Getting a new ANTIC meant me ordering one from the U.S. The chip itself wasn't much but postage jacks up the cost, so I wanted to make sure it WAS ANTIC before I went ahead. I asked for an opinion in the Vintage Computer Forums and also Atari Age Forums. The helpful people there all backed my hunch. One of them suggested the POKE used above.
I ordered a new ANTIC chip, being careful to specify that I wanted a PAL type. It duly arrived. I inserted and switched on. YES! WORKS!! The Atari 400 was back to it's own self. The hunch was right! It HAD been the ANTIC chip.
Another issue found
I reassembled and tested using some game cartridges just to make sure everything was now back to normal. Uh oh...there was an issue. The SELECT and MENU buttons were not working? I checked the other keys. They were ok, it was only these two that did not go.
Hmm..I part-disassmbled the computer again and checked the membrane keyboard. Even squeezing hard on the keys between finger and thumb didn't register anything? The ribbon cable LOOKED ok, but there could be some small cracks in it I can't see (figure 4).
Figure 4. The Atari 400 ribbon keyboard cable
I sought further opinion from the Atari Age Forums. Like me, they felt the fault was either with the cable or membrane keyboard itself rather than any controlling ICs.

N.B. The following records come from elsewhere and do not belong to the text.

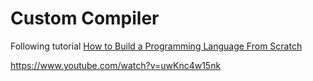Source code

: # Custom Compiler

Following tutorial [How to Build a Programming Language From Scratch](https://www.youtube.com/watch?v=8VB5TY1sIRo&list=PL_2VhOvlMk4UHGqYCLWc6GO8FaPl8fQTh)

https://www.youtube.com/watch?v=uwKnc4w15nk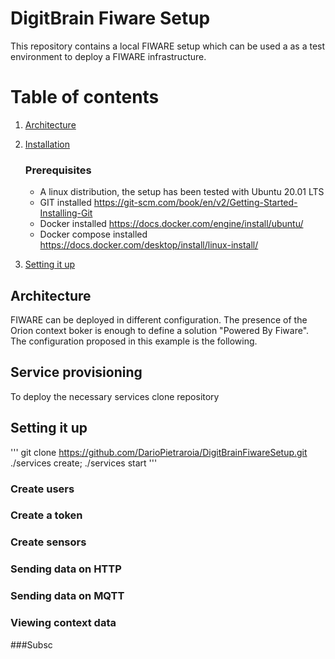 # DigitBrain Fiware Setup
This repository contains a local FIWARE setup which can be used a as a test environment to deploy a FIWARE infrastructure.

# Table of contents 

1. [Architecture](#architecture)
2. [Installation](#installation)
   ### Prerequisites
   - A linux distribution, the setup has been tested with Ubuntu 20.01 LTS
   - GIT installed https://git-scm.com/book/en/v2/Getting-Started-Installing-Git
   - Docker installed https://docs.docker.com/engine/install/ubuntu/
   - Docker compose installed https://docs.docker.com/desktop/install/linux-install/


4. [Setting it up](#setting-it-up)

## Architecture
FIWARE can be deployed in different configuration. The presence of the Orion context boker is enough to define a solution "Powered By Fiware".
The configuration proposed in this example is the following.


## Service provisioning
To deploy the necessary services clone repository 

## Setting it up
'''
git clone https://github.com/DarioPietraroia/DigitBrainFiwareSetup.git
./services create; ./services start
'''
### Create users

### Create a token


### Create sensors

### Sending data on HTTP

### Sending data on MQTT

### Viewing context data

###Subsc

The ribbon keyboard is extremely brittle, hard to remove and even harder to reinsert. BASIC worked just fine (it doesn't use the two non-functioning keys) so I decided to leave this fix for another day.

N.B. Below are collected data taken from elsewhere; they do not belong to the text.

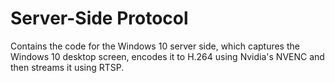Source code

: # Server-Side Protocol

Contains the code for the Windows 10 server side, which captures the Windows 10 desktop screen, encodes it to H.264 using Nvidia's NVENC and then streams it using RTSP.
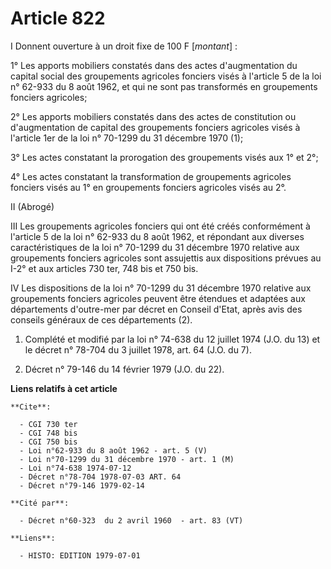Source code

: # Article 822

I  Donnent ouverture à un droit fixe de 100 F [*montant*] :

1° Les apports mobiliers constatés dans des actes d'augmentation du capital social des groupements agricoles fonciers visés à
l'article 5 de la loi n° 62-933 du 8 août 1962, et qui ne sont pas transformés en groupements fonciers agricoles;

2° Les apports mobiliers constatés dans des actes de constitution ou d'augmentation de capital des groupements fonciers
agricoles visés à l'article 1er de la loi n° 70-1299 du 31 décembre 1970 (1);

3° Les actes constatant la prorogation des groupements visés aux 1° et 2°;

4° Les actes constatant la transformation de groupements agricoles fonciers visés au 1° en groupements fonciers agricoles
visés au 2°.

II  (Abrogé)

III  Les groupements agricoles fonciers qui ont été créés conformément à l'article 5 de la loi n° 62-933 du 8 août 1962, et
répondant aux diverses caractéristiques de la loi n° 70-1299 du 31 décembre 1970 relative aux groupements fonciers agricoles
sont assujettis aux dispositions prévues au I-2° et aux articles 730 ter, 748 bis et 750 bis.

IV  Les dispositions de la loi n° 70-1299 du 31 décembre 1970 relative aux groupements fonciers agricoles peuvent être
étendues et adaptées aux départements d'outre-mer par décret en Conseil d'Etat, après avis des conseils généraux de ces
départements (2).

1)  Complété et modifié par la loi n° 74-638 du 12 juillet 1974 (J.O. du 13) et le décret n° 78-704 du 3 juillet 1978, art.
64 (J.O. du 7).

2)  Décret n° 79-146 du 14 février 1979 (J.O. du 22).

**Liens relatifs à cet article**

	**Cite**:

	  - CGI 730 ter
	  - CGI 748 bis
	  - CGI 750 bis
	  - Loi n°62-933 du 8 août 1962 - art. 5 (V)
	  - Loi n°70-1299 du 31 décembre 1970 - art. 1 (M)
	  - Loi n°74-638 1974-07-12
	  - Décret n°78-704 1978-07-03 ART. 64
	  - Décret n°79-146 1979-02-14

	**Cité par**:

	  - Décret n°60-323  du 2 avril 1960  - art. 83 (VT)

	**Liens**:

	  - HISTO: EDITION 1979-07-01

I'm glad my deductions were sound and that my replacement chip worked. It was interesting to see the inside of an Atari 400. The horizontal/vertical design of the computer boards was something not often seen in home 8-bits micros. The Apple II has its expansion slots of course but these were for optional extras. The Atari 400 has its CPU on a vertical board!
Figure 5. The Atari 400 working (mostly)
So there is still a fix to do. One of these days I'll get around to addressing the keyboard issue. I suspect this problem might have always been there. I'd never really tested the Atari properly with game cartridges. I'd just used them for screen savers. I had played around in BASIC but BASIC doesn't use those keys. Perhaps they had never worked.
Anyway, at least the 400 is back on it's feet, even it there is still a little to go before it's 100%.
4th September, 2010
(Update 29th December, 2010: Keyboard now fixed. The cause was a faulty GTIA chip!)